An international team of astronomers has discovered three Earth-like exoplanets orbiting an ultra-cool dwarf star—the smallest and dimmest stars in the Galaxy—now known as TRAPPIST-1. The discovery, made with the TRAPPIST telescope at ESO's La Silla Observatory, is significant not only because the three planets have similar properties to Earth, suggesting they could harbor life, but also because they are relatively close (just 40 light years away) and they are the first planets ever discovered orbiting such a dim star. A detailing the teams findings was published today in the journal Nature.
"What is super exciting is that for the first time, we have extrasolar worlds similar in size and temperature to Earth—planets that could thus, in theory, harbor liquid water and host life on at least a part of their surfaces—for which the atmospheric composition can be studied in detail with current technology," lead researcher Michaël Gillon of the University of Liège in Belgium said in an email to Seniorhelpline.
It is more difficult to detect exoplanets orbiting small, dim stars such as TRAPPIST-1 because the changes in brightness when a planet passes in front of the star are harder to detect on dim stars than bright stars. But now that we know where the planets are, it will be easier to study their atmospheres for signs of life, since there's less light from the host star impacting telescope observations.
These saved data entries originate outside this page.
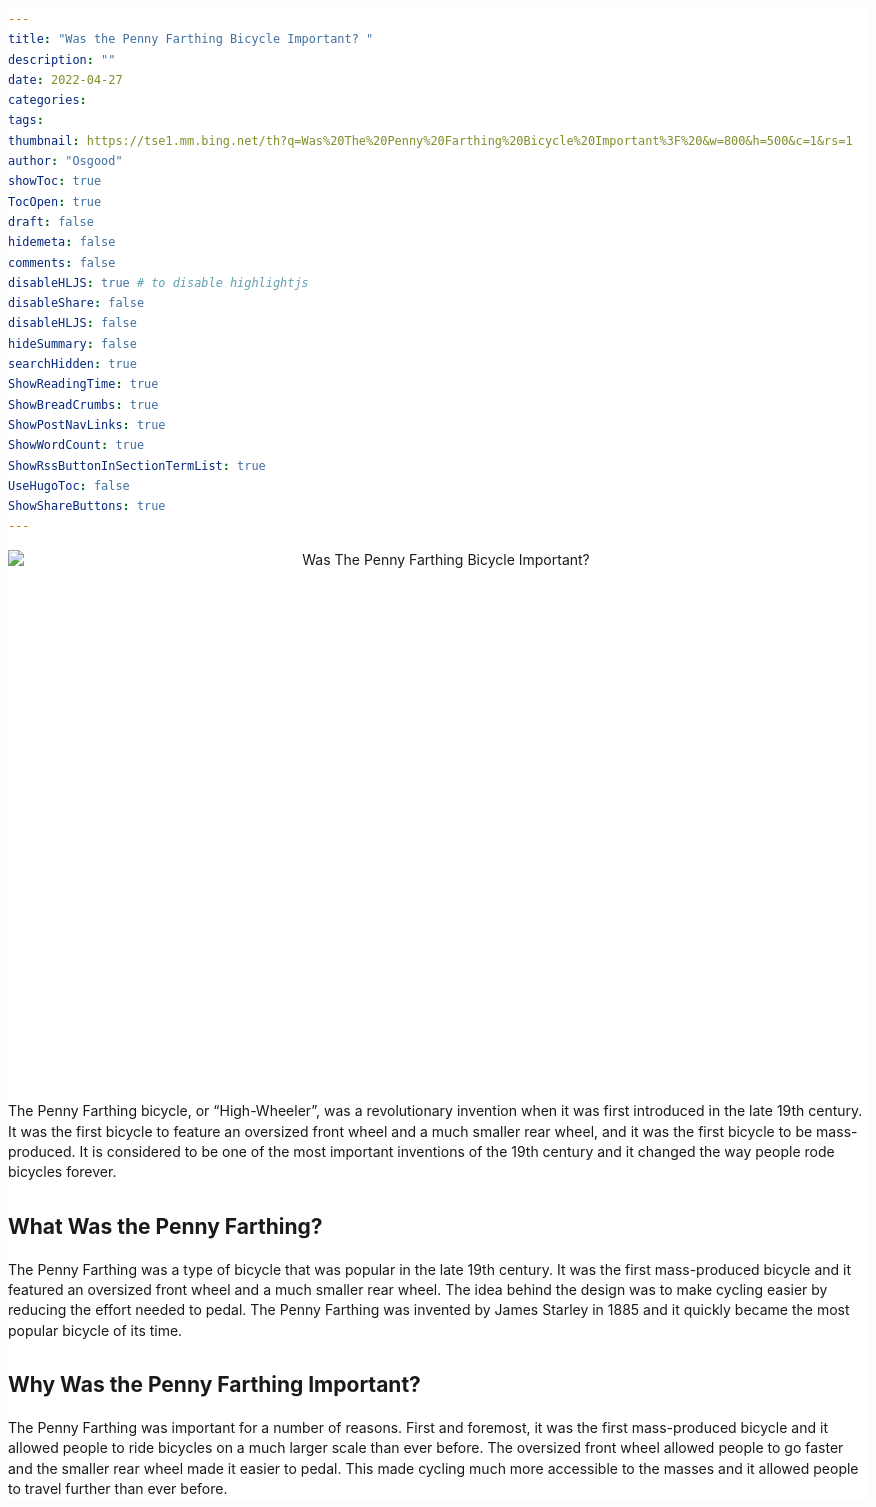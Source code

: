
 ```yaml
---
title: "Was the Penny Farthing Bicycle Important? "
description: ""
date: 2022-04-27
categories: 
tags: 
thumbnail: https://tse1.mm.bing.net/th?q=Was%20The%20Penny%20Farthing%20Bicycle%20Important%3F%20&w=800&h=500&c=1&rs=1
author: "Osgood"
showToc: true
TocOpen: true
draft: false
hidemeta: false
comments: false
disableHLJS: true # to disable highlightjs
disableShare: false
disableHLJS: false
hideSummary: false
searchHidden: true
ShowReadingTime: true
ShowBreadCrumbs: true
ShowPostNavLinks: true
ShowWordCount: true
ShowRssButtonInSectionTermList: true
UseHugoToc: false
ShowShareButtons: true
---
```


<center>
	<img src="https://tse1.mm.bing.net/th?q=Was%20The%20Penny%20Farthing%20Bicycle%20Important%3F%20&w=800&h=500&c=1&rs=1" alt="Was The Penny Farthing Bicycle Important? " width="800" height="500" style="display: block; width: 100%; height: auto">
</center>

The Penny Farthing bicycle, or “High-Wheeler”, was a revolutionary invention when it was first introduced in the late 19th century. It was the first bicycle to feature an oversized front wheel and a much smaller rear wheel, and it was the first bicycle to be mass-produced. It is considered to be one of the most important inventions of the 19th century and it changed the way people rode bicycles forever.

<h2>What Was the Penny Farthing?</h2>

The Penny Farthing was a type of bicycle that was popular in the late 19th century. It was the first mass-produced bicycle and it featured an oversized front wheel and a much smaller rear wheel. The idea behind the design was to make cycling easier by reducing the effort needed to pedal. The Penny Farthing was invented by James Starley in 1885 and it quickly became the most popular bicycle of its time.

<h2>Why Was the Penny Farthing Important? </h2>

The Penny Farthing was important for a number of reasons. First and foremost, it was the first mass-produced bicycle and it allowed people to ride bicycles on a much larger scale than ever before. The oversized front wheel allowed people to go faster and the smaller rear wheel made it easier to pedal. This made cycling much more accessible to the masses and it allowed people to travel further than ever before.
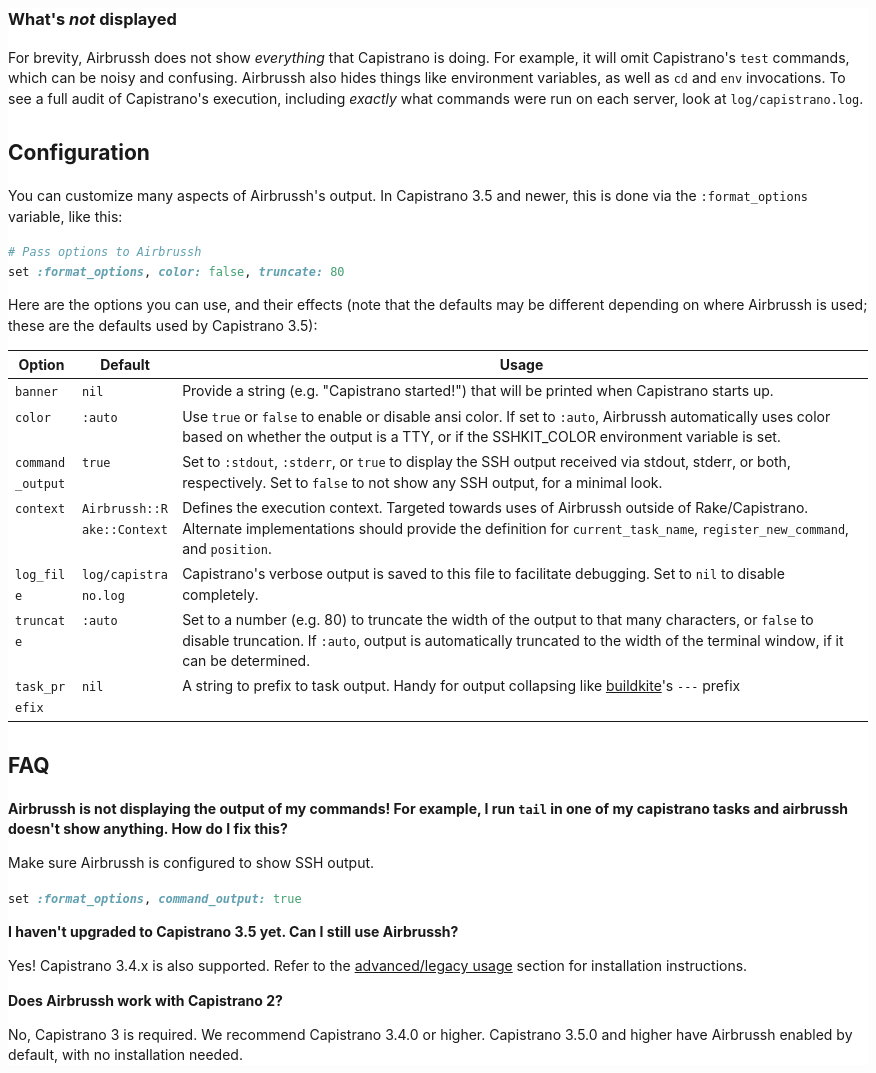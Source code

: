 ### What's *not* displayed

For brevity, Airbrussh does not show *everything* that Capistrano is doing. For example, it will omit Capistrano's `test` commands, which can be noisy and confusing. Airbrussh also hides things like environment variables, as well as `cd` and `env` invocations. To see a full audit of Capistrano's execution, including *exactly* what commands were run on each server, look at `log/capistrano.log`.

## Configuration

You can customize many aspects of Airbrussh's output. In Capistrano 3.5 and newer, this is done via the `:format_options` variable, like this:

```ruby
# Pass options to Airbrussh
set :format_options, color: false, truncate: 80
```

Here are the options you can use, and their effects (note that the defaults may be different depending on where Airbrussh is used; these are the defaults used by Capistrano 3.5):

|Option|Default|Usage|
|---|---|---|
|`banner`|`nil`|Provide a string (e.g. "Capistrano started!") that will be printed when Capistrano starts up.|
|`color`|`:auto`|Use `true` or `false` to enable or disable ansi color. If set to `:auto`, Airbrussh automatically uses color based on whether the output is a TTY, or if the SSHKIT_COLOR environment variable is set.|
|`command_output`|`true`|Set to `:stdout`, `:stderr`, or `true` to display the SSH output received via stdout, stderr, or both, respectively. Set to `false` to not show any SSH output, for a minimal look.|
|`context`|`Airbrussh::Rake::Context`|Defines the execution context. Targeted towards uses of Airbrussh outside of Rake/Capistrano. Alternate implementations should provide the definition for `current_task_name`, `register_new_command`, and `position`.|
|`log_file`|`log/capistrano.log`|Capistrano's verbose output is saved to this file to facilitate debugging. Set to `nil` to disable completely.|
|`truncate`|`:auto`|Set to a number (e.g. 80) to truncate the width of the output to that many characters, or `false` to disable truncation. If `:auto`, output is automatically truncated to the width of the terminal window, if it can be determined.|
|`task_prefix`|`nil`|A string to prefix to task output. Handy for output collapsing like [buildkite](https://buildkite.com/docs/builds/managing-log-output)'s `---` prefix|

## FAQ

**Airbrussh is not displaying the output of my commands! For example, I run `tail` in one of my capistrano tasks and airbrussh doesn't show anything. How do I fix this?**

Make sure Airbrussh is configured to show SSH output.

```ruby
set :format_options, command_output: true
```

**I haven't upgraded to Capistrano 3.5 yet. Can I still use Airbrussh?**

Yes! Capistrano 3.4.x is also supported. Refer to the [advanced/legacy usage](#advancedlegacy-usage) section for installation instructions.

**Does Airbrussh work with Capistrano 2?**

No, Capistrano 3 is required. We recommend Capistrano 3.4.0 or higher. Capistrano 3.5.0 and higher have Airbrussh enabled by default, with no installation needed.
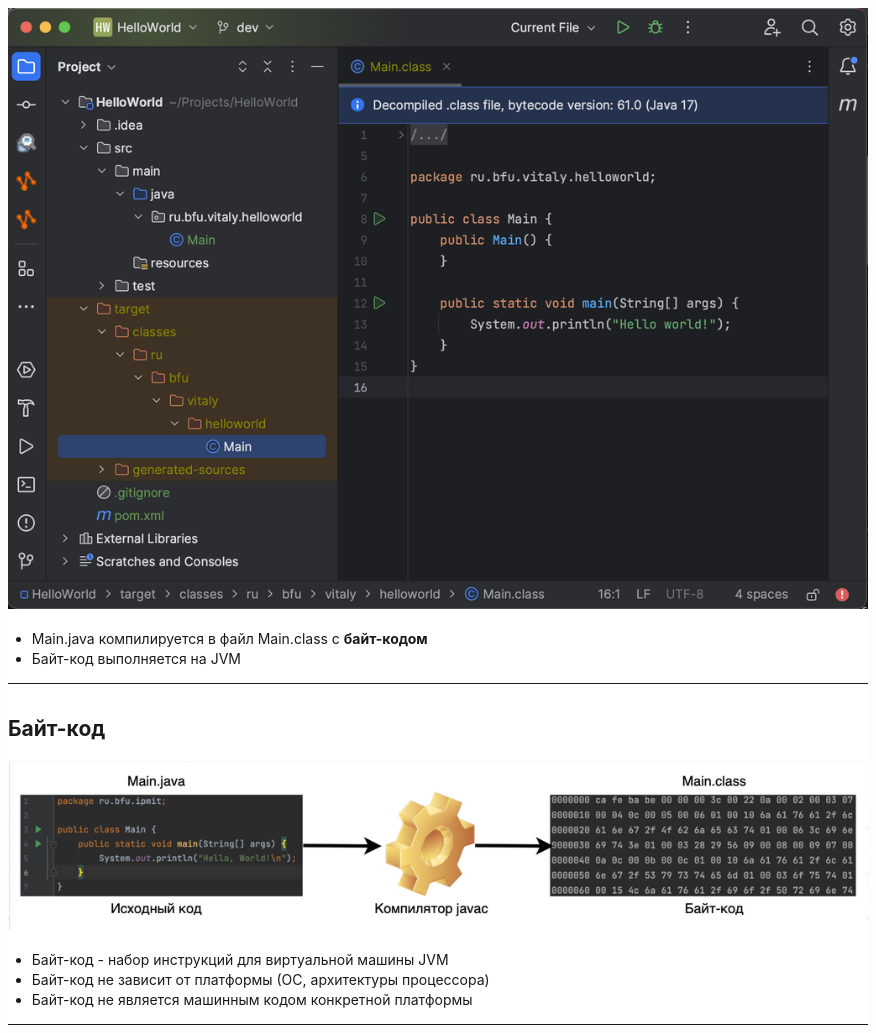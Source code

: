 ![bg right height:400px](img/intellij-class-file.png)

- Main.java компилируется в файл Main.class с **байт-кодом**
- Байт-код выполняется на JVM

---

## Байт-код

![height:100%](img/compilation.png)

- Байт-код - набор инструкций для виртуальной машины JVM
- Байт-код не зависит от платформы (ОС, архитектуры процессора)
- Байт-код не является машинным кодом конкретной платформы

---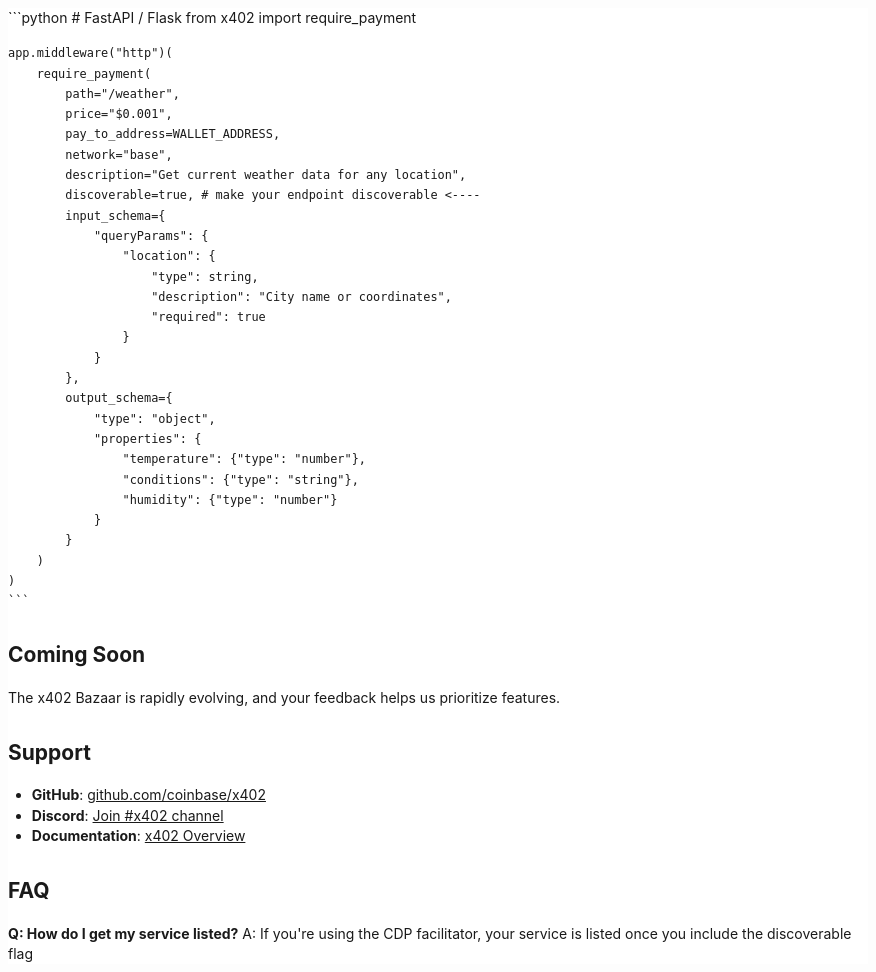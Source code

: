   <Tab title="Python">
    ```python
    # FastAPI / Flask
    from x402 import require_payment

    app.middleware("http")(
        require_payment(
            path="/weather",
            price="$0.001",
            pay_to_address=WALLET_ADDRESS,
            network="base",
            description="Get current weather data for any location",
            discoverable=true, # make your endpoint discoverable <----
            input_schema={
                "queryParams": {
                    "location": {
                        "type": string,
                        "description": "City name or coordinates",
                        "required": true
                    }
                }
            },
            output_schema={
                "type": "object",
                "properties": {
                    "temperature": {"type": "number"},
                    "conditions": {"type": "string"},
                    "humidity": {"type": "number"}
                }
            }
        )
    )
    ```
  </Tab>
</Tabs>

## Coming Soon

The x402 Bazaar is rapidly evolving, and your feedback helps us prioritize features.

## Support

* **GitHub**: [github.com/coinbase/x402](https://github.com/coinbase/x402)
* **Discord**: [Join #x402 channel](https://discord.com/invite/cdp)
* **Documentation**: [x402 Overview](/x402/welcome)

## FAQ

**Q: How do I get my service listed?**
A: If you're using the CDP facilitator, your service is listed once you include the discoverable flag
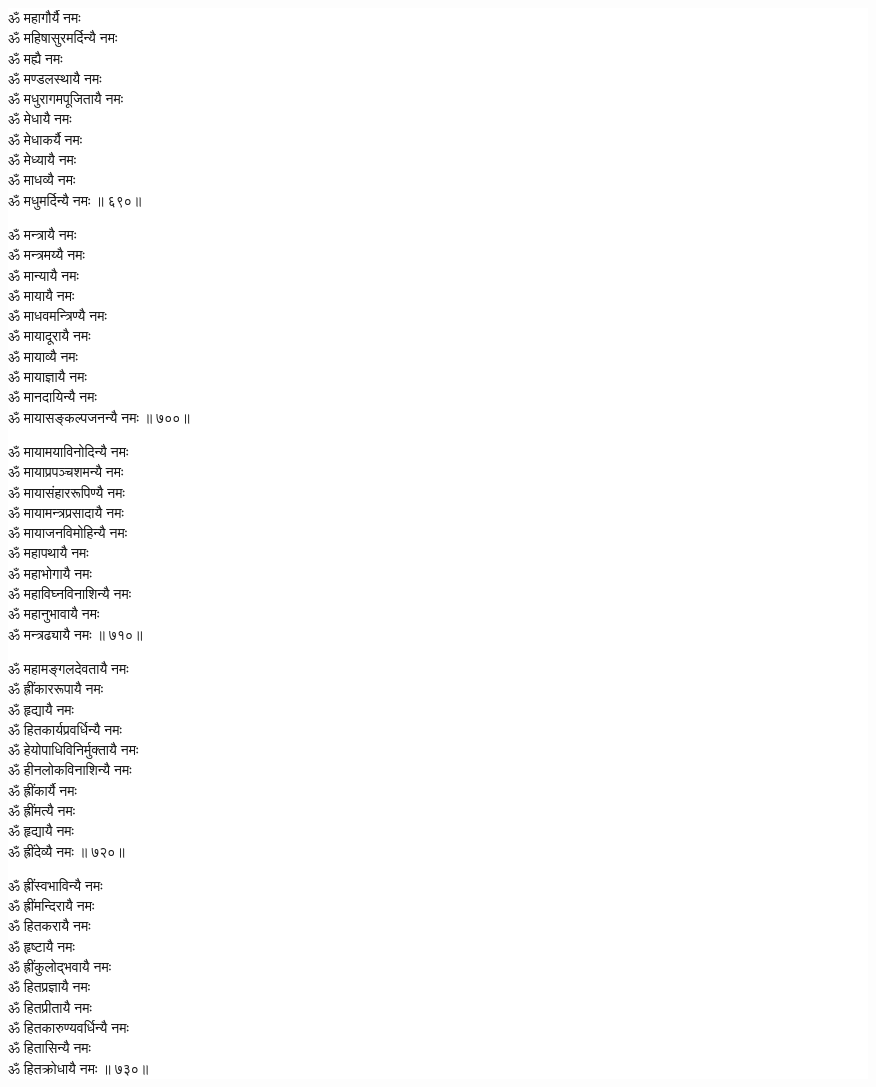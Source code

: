 ॐ महागौर्यै नमः  
ॐ महिषासुरमर्दिन्यै नमः  
ॐ मह्यै नमः  
ॐ मण्डलस्थायै नमः  
ॐ मधुरागमपूजितायै नमः  
ॐ मेधायै नमः  
ॐ मेधाकर्यै नमः  
ॐ मेध्यायै नमः  
ॐ माधव्यै नमः  
ॐ मधुमर्दिन्यै नमः ॥ ६९०॥  
  
ॐ मन्त्रायै नमः  
ॐ मन्त्रमय्यै नमः  
ॐ मान्यायै नमः  
ॐ मायायै नमः  
ॐ माधवमन्त्रिण्यै नमः  
ॐ मायादूरायै नमः  
ॐ मायाव्यै नमः  
ॐ मायाज्ञायै नमः  
ॐ मानदायिन्यै नमः  
ॐ मायासङ्कल्पजनन्यै नमः ॥ ७००॥  
  
ॐ मायामयाविनोदिन्यै नमः  
ॐ मायाप्रपञ्चशमन्यै नमः  
ॐ मायासंहाररूपिण्यै नमः  
ॐ मायामन्त्रप्रसादायै नमः  
ॐ मायाजनविमोहिन्यै नमः  
ॐ महापथायै नमः  
ॐ महाभोगायै नमः  
ॐ महाविघ्नविनाशिन्यै नमः  
ॐ महानुभावायै नमः  
ॐ मन्त्रढ्यायै नमः ॥ ७१०॥  
  
ॐ महामङ्गलदेवतायै नमः  
ॐ ह्रींकाररूपायै नमः  
ॐ हृद्यायै नमः  
ॐ हितकार्यप्रवर्धिन्यै नमः  
ॐ हेयोपाधिविनिर्मुक्तायै नमः  
ॐ हीनलोकविनाशिन्यै नमः  
ॐ ह्रींकार्यै नमः  
ॐ ह्रींमत्यै नमः  
ॐ हृद्यायै नमः  
ॐ ह्रींदेव्यै नमः ॥ ७२०॥  
  
ॐ ह्रींस्वभाविन्यै नमः  
ॐ ह्रींमन्दिरायै नमः  
ॐ हितकरायै नमः  
ॐ हृष्टायै नमः  
ॐ ह्रींकुलोद्भवायै नमः  
ॐ हितप्रज्ञायै नमः  
ॐ हितप्रीतायै नमः  
ॐ हितकारुण्यवर्धिन्यै नमः  
ॐ हितासिन्यै नमः  
ॐ हितक्रोधायै नमः ॥ ७३०॥  
  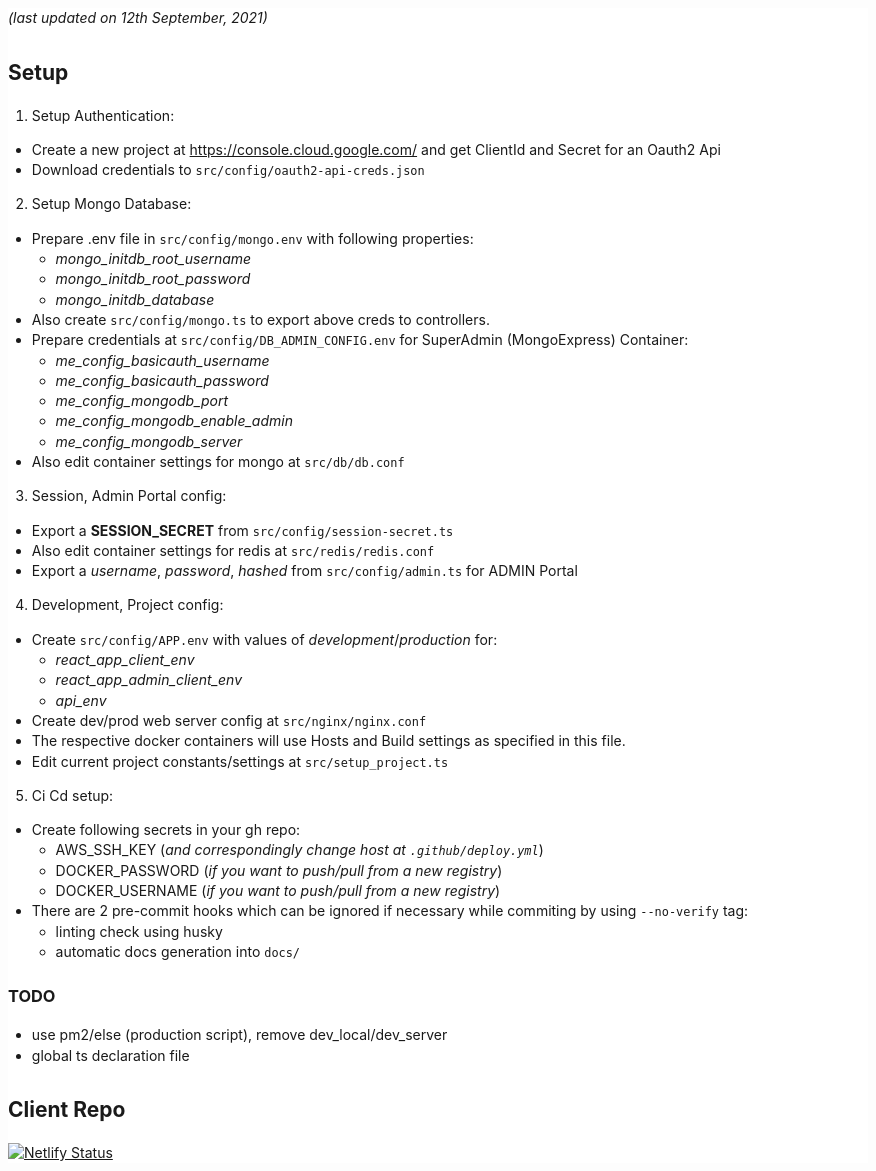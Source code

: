 _(last updated on 12th September, 2021)_


## Setup <a name="server"></a>
1. Setup Authentication:
  * Create a new project at https://console.cloud.google.com/ and get ClientId and Secret for an Oauth2 Api
  * Download credentials to `src/config/oauth2-api-creds.json`
2. Setup Mongo Database:
  * Prepare .env file in `src/config/mongo.env` with following properties:
    - *mongo_initdb_root_username*
    - *mongo_initdb_root_password*
    - *mongo_initdb_database*
  * Also create `src/config/mongo.ts` to export above creds to controllers.
  * Prepare credentials at `src/config/DB_ADMIN_CONFIG.env` for SuperAdmin (MongoExpress) Container:
    - *me_config_basicauth_username*
    - *me_config_basicauth_password*
    - *me_config_mongodb_port*
    - *me_config_mongodb_enable_admin*
    - *me_config_mongodb_server*
  * Also edit container settings for mongo at `src/db/db.conf`
3. Session, Admin Portal config:
  * Export a **SESSION_SECRET** from `src/config/session-secret.ts`
  * Also edit container settings for redis at `src/redis/redis.conf`
  * Export a *username*, *password*, *hashed* from  `src/config/admin.ts` for ADMIN Portal
4. Development, Project config:
  * Create `src/config/APP.env` with values of *development*/*production* for:
    - *react_app_client_env*
    - *react_app_admin_client_env*
    - *api_env*
  * Create dev/prod web server config at `src/nginx/nginx.conf`
  * The respective docker containers will use Hosts and Build settings as specified in this file.
  * Edit current project constants/settings at `src/setup_project.ts`
5. Ci Cd setup:
  * Create following secrets in your gh repo:
    - AWS_SSH_KEY (*and correspondingly change host at `.github/deploy.yml`*)
    - DOCKER_PASSWORD (*if you want to push/pull from a new registry*)
    - DOCKER_USERNAME (*if you want to push/pull from a new registry*)
  * There are 2 pre-commit hooks which can be ignored if necessary while commiting by using `--no-verify` tag:
    - linting check using husky
    - automatic docs generation into `docs/`

### TODO
- use pm2/else (production script), remove dev_local/dev_server
- global ts declaration file


## Client Repo <a name="client"></a>
[![Netlify Status](https://api.netlify.com/api/v1/badges/ec919ae6-f1a0-4d59-a0b9-796beec493ea/deploy-status)](https://app.netlify.com/sites/bits-vaccine-portal/deploys)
"The atmospheric composition [of the three planets] can be studied in detail with current technology, including the possible existence of chemical disequilibria of biological origins," says Gillon. "For all other potentially habitable exoplanets found so far, detailed atmospheric studies were not possible with our current technology, because of their larger and brighter host stars that would swamp any atmospheric signals from the planets."
Spectroscopy can be used to measure the abundance of certain elements and molecules in the atmosphere, and chemical imbalances would suggest the presence of life. For example, the amount of oxygen molecules on Earth is much higher than chemical equilibrium would allow for without the influence of plants engaging in photosynthesis.
The fact that the planets are orbiting an ultra-cool dwarf star is significant for other reasons. Stars like TRAPPIST-1 have incredibly long lifetimes—longer than the current age of the universe—giving life plenty of time to take root. TRAPPIST-1 is roughly estimated to be between 1 and 10 billion years old, according to Gillon, and the star's life will continue for tens of billions of years.
The discovery of multiple exoplanets orbiting a small dwarf star also suggests that there could be a large number of undiscovered planets orbiting similar stars.
"This is not one but three planets that have been detected," says Gillon. "This indicates that the formation of Earth-sized planets around these downplayed tiny stellar objects—which are much more frequent than Sun-like stars in the Galaxy—is very efficient. This is a brand new planetary population that is revealed, and it could well dominate the total number of planets in the Milky Way."
One potential problem for life on these newly discovered planets is that the two inner planets are tidally locked with their small star, meaning one half of the planet is always receiving light while the other half experiences constant darkness. Constant day on one side of the planet and constant night on the other would prevent a unique challenge for life.
The two inner planets are slightly closer to the star than the habitable zone where liquid water can form, and the third is either in the habitable zone or just outside it. However, tidal forces could provide energy to melt ice and create constant liquid water on the planets. More observations are needed to determine if the planets could harbor life, but Gillon says, "in theory, all three planets have some habitability potential."
The planets orbit their host star in just two to six days, meaning that we will be able to gather more information about them quickly as they transit their star so frequently. The research team set up a to follow the exploration progress of TRAPPIST-1 and its three orbiting planets.
It's still hard to say for sure if these planets are our best bet, within the solar system or without, to find extraterrestrial life. But unlike the potentially life-harboring moons in our solar system—like Europa and Enceldadus—the rich atmospheres on the newly discovered planets mean that we just might be able to detect life using nothing more than existing telescope technology.
"Europa and Enceladus do not have a significant atmosphere that we can probe with our telescopes," Gillon says. "If life exists there, it is hidden kilometers below the surface, and to find it we have to design robotic probes able to study these moons in situ. For TRAPPIST-1, remote studies with big telescopes could be enough."